Sim, dizíamos há pouco, para Ele convergem todas as aspirações da história e da humanidade. À inteligência humana – cintila da divina sabedoria – que almeja o conhecimento de toda verdade, Jesus fala: “Tu o dizes: eu sou rei. Eu nasci e vim ao mundo para isto: para dar testemunho da verdade” (Jo 18,37). E mais: “Eu sou o Caminho, a Verdade e a Vida. Ninguém vem ao Pai senão por mim” (Jo 14,6).
Ao coração humano ardente de desejo de um amor eterno, que arda para além de todos os amores, Jesus diz: “Em verdade vos digo: ninguém há que tenha deixado casa ou irmãos, ou irmãs, ou pai, ou mãe, ou filhos, ou terras por causa de mim e por causa do Evangelho, que não receba, já neste século, cem vezes mais casas, irmãos, irmãs, mães, filhos e terras, com perseguições – e no século vindouro a vida eterna” (Mc 10,29-30).
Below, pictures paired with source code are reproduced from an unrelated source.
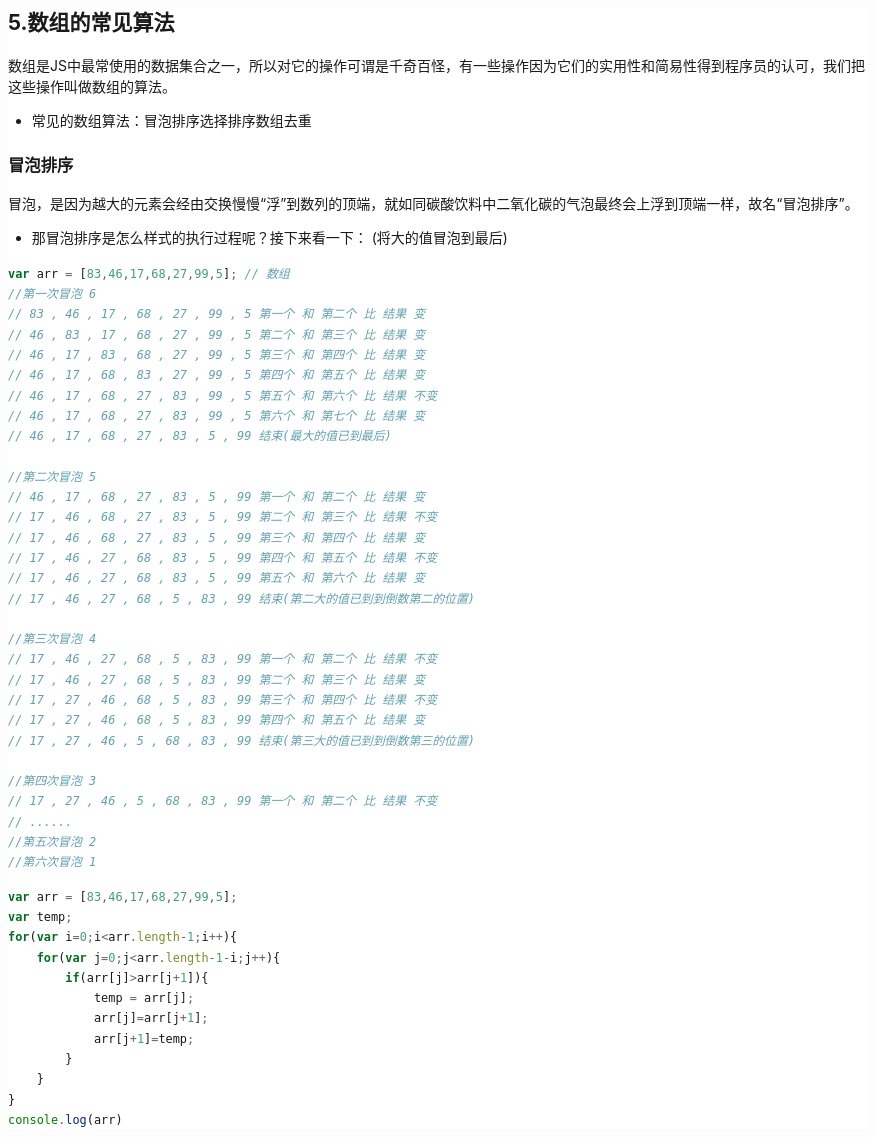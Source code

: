 
## 5.数组的常见算法

数组是JS中最常使用的数据集合之一，所以对它的操作可谓是千奇百怪，有一些操作因为它们的实用性和简易性得到程序员的认可，我们把这些操作叫做数组的算法。

*   常见的数组算法：冒泡排序选择排序数组去重

### 冒泡排序

冒泡，是因为越大的元素会经由交换慢慢“浮”到数列的顶端，就如同碳酸饮料中二氧化碳的气泡最终会上浮到顶端一样，故名“冒泡排序”。

*   那冒泡排序是怎么样式的执行过程呢？接下来看一下： (将大的值冒泡到最后)

```js
var arr = [83,46,17,68,27,99,5]; // 数组 
//第一次冒泡 6 
// 83 , 46 , 17 , 68 , 27 , 99 , 5 第一个 和 第二个 比 结果 变 
// 46 , 83 , 17 , 68 , 27 , 99 , 5 第二个 和 第三个 比 结果 变 
// 46 , 17 , 83 , 68 , 27 , 99 , 5 第三个 和 第四个 比 结果 变 
// 46 , 17 , 68 , 83 , 27 , 99 , 5 第四个 和 第五个 比 结果 变 
// 46 , 17 , 68 , 27 , 83 , 99 , 5 第五个 和 第六个 比 结果 不变
// 46 , 17 , 68 , 27 , 83 , 99 , 5 第六个 和 第七个 比 结果 变 
// 46 , 17 , 68 , 27 , 83 , 5 , 99 结束(最大的值已到最后) 

//第二次冒泡 5 
// 46 , 17 , 68 , 27 , 83 , 5 , 99 第一个 和 第二个 比 结果 变 
// 17 , 46 , 68 , 27 , 83 , 5 , 99 第二个 和 第三个 比 结果 不变
// 17 , 46 , 68 , 27 , 83 , 5 , 99 第三个 和 第四个 比 结果 变 
// 17 , 46 , 27 , 68 , 83 , 5 , 99 第四个 和 第五个 比 结果 不变
// 17 , 46 , 27 , 68 , 83 , 5 , 99 第五个 和 第六个 比 结果 变 
// 17 , 46 , 27 , 68 , 5 , 83 , 99 结束(第二大的值已到到倒数第二的位置) 

//第三次冒泡 4 
// 17 , 46 , 27 , 68 , 5 , 83 , 99 第一个 和 第二个 比 结果 不变 
// 17 , 46 , 27 , 68 , 5 , 83 , 99 第二个 和 第三个 比 结果 变 
// 17 , 27 , 46 , 68 , 5 , 83 , 99 第三个 和 第四个 比 结果 不变
// 17 , 27 , 46 , 68 , 5 , 83 , 99 第四个 和 第五个 比 结果 变 
// 17 , 27 , 46 , 5 , 68 , 83 , 99 结束(第三大的值已到到倒数第三的位置)

//第四次冒泡 3 
// 17 , 27 , 46 , 5 , 68 , 83 , 99 第一个 和 第二个 比 结果 不变 
// ...... 
//第五次冒泡 2 
//第六次冒泡 1
```

```js
var arr = [83,46,17,68,27,99,5]; 
var temp; 
for(var i=0;i<arr.length-1;i++){ 
    for(var j=0;j<arr.length-1-i;j++){ 
        if(arr[j]>arr[j+1]){ 
            temp = arr[j]; 
            arr[j]=arr[j+1];
            arr[j+1]=temp;
        }
    } 
} 
console.log(arr)
```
Também à alma sedenta de imortalidade, mas carente de esperança, o Senhor tem algo a dizer: “Eu sou a ressurreição e a vida. Quem que crê em mim, ainda que morra, viverá; e quem vive e crê em mim jamais morrerá” (Jo 11,25-26).
E finalmente para o consolo dos homens que padecem o flagelo da opressão, de toda forma de privação de liberdade e de escravidão, nós proclamamos Cristo Rei do Universo, Senhor dos tempos e dos homens, sob cujo senhorio e majestade a criatura humana encontra a verdadeira liberdade. Cristo é, no sentido mais radical, o Libertador do homem. “Conhecereis a verdade e a verdade vos libertará!” (Jo 8,32).
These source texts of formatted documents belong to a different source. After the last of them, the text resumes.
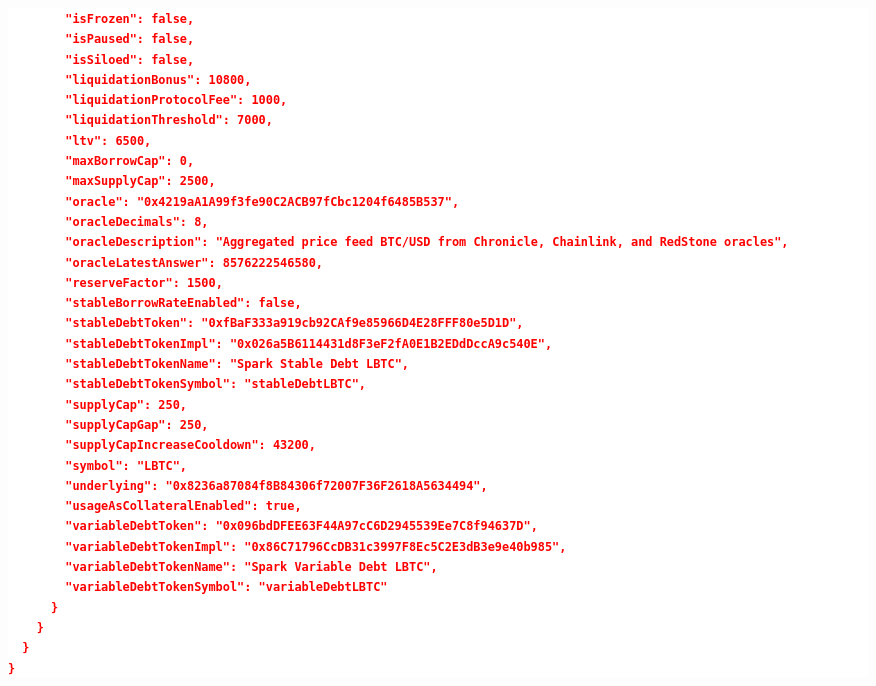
 ```json
        "isFrozen": false,
        "isPaused": false,
        "isSiloed": false,
        "liquidationBonus": 10800,
        "liquidationProtocolFee": 1000,
        "liquidationThreshold": 7000,
        "ltv": 6500,
        "maxBorrowCap": 0,
        "maxSupplyCap": 2500,
        "oracle": "0x4219aA1A99f3fe90C2ACB97fCbc1204f6485B537",
        "oracleDecimals": 8,
        "oracleDescription": "Aggregated price feed BTC/USD from Chronicle, Chainlink, and RedStone oracles",
        "oracleLatestAnswer": 8576222546580,
        "reserveFactor": 1500,
        "stableBorrowRateEnabled": false,
        "stableDebtToken": "0xfBaF333a919cb92CAf9e85966D4E28FFF80e5D1D",
        "stableDebtTokenImpl": "0x026a5B6114431d8F3eF2fA0E1B2EDdDccA9c540E",
        "stableDebtTokenName": "Spark Stable Debt LBTC",
        "stableDebtTokenSymbol": "stableDebtLBTC",
        "supplyCap": 250,
        "supplyCapGap": 250,
        "supplyCapIncreaseCooldown": 43200,
        "symbol": "LBTC",
        "underlying": "0x8236a87084f8B84306f72007F36F2618A5634494",
        "usageAsCollateralEnabled": true,
        "variableDebtToken": "0x096bdDFEE63F44A97cC6D2945539Ee7C8f94637D",
        "variableDebtTokenImpl": "0x86C71796CcDB31c3997F8Ec5C2E3dB3e9e40b985",
        "variableDebtTokenName": "Spark Variable Debt LBTC",
        "variableDebtTokenSymbol": "variableDebtLBTC"
      }
    }
  }
}
```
Ao declarar diante de Pilatos que o Seu reino não é deste mundo (cf Jo 18,36), o Senhor Jesus não se esquiva do compromisso histórico, mas rejeita as estratégias de poder, tomando a misericórdia e o serviço humilde aos irmãos como caminho para edificar a civilização do amor. Reivindica a realeza oferecendo a Sua vida em resgate por muitos.
Na primeira leitura, Daniel apresenta um hino de louvor à majestade divina, que será citada pelo Apocalipse em relação ao Ressuscitado: “Foram-lhe dados poder, glória e realeza, e todos os povos, nações e línguas o serviam: seu poder é um poder eterno, que não lhe será tirado, e seu reino, um reino que não se dissolverá” (Dn 7,14). Na Revelação, no Apocalipse, o Senhor Deus diz a João e a nós: “Eu sou o Alfa e o Ômega, aquele que é, que era e que vem, o Todo-Poderoso” (Ap 1,8).
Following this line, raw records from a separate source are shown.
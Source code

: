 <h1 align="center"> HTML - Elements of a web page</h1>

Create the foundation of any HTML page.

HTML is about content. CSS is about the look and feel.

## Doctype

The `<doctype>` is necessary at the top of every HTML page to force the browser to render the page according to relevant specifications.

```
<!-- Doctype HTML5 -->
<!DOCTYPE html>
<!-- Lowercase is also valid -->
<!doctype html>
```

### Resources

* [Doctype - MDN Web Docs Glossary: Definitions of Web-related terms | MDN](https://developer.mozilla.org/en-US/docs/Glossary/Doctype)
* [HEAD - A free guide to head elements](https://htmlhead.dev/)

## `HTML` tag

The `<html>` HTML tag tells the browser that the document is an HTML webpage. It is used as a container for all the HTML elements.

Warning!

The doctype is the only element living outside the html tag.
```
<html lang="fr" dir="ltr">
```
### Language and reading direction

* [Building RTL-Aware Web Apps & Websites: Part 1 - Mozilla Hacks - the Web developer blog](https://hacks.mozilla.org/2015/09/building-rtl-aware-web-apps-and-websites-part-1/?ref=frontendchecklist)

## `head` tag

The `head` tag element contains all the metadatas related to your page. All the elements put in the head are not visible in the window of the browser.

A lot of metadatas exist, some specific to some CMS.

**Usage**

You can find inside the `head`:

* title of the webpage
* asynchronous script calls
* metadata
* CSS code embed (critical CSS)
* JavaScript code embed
A sua realeza não consiste em honrarias exteriores e aparências, mas precisamente na “justiça, paz e alegria no Espírito Santo” (Rm 14,17). Esta realeza, vemo-la descrita na parábola do juízo final (cf Mt 25,31-46), assim resumida por São João da Cruz: “No ocaso da vida seremos julgados quanto ao amor” (cf Dichos de Luz y Amor, n. 64). O critério para decidir sobre a nossa participação na vida eterna é precisamente este: “o que fizestes a um dos menores de meus irmãos, foi a mim que o fizestes” (Mt 25,40).
“Se pomos em prática o amor ao nosso próximo, segundo a mensagem evangélica, então abrimos espaço para o Senhorio de Deus, e o Seu Reino se realiza entre nós” (Bento XVI) e nos tornamos todos irmãos conforme o ardente convite feito pelo Papa Francisco na sua encíclica “Fratelli tutti”.
Irmãos, que o dia dedicado no Brasil ao sacerdócio régio dos leigos nos ajude a viver nossa vocação batismal em todos os ambientes onde nos encontrarmos, como o fizeram São José e a Virgem Maria, como o fez nossa santa Padroeira, Santa Rita de Cássia.
Louvado seja nosso Senhor e Rei Jesus Cristo.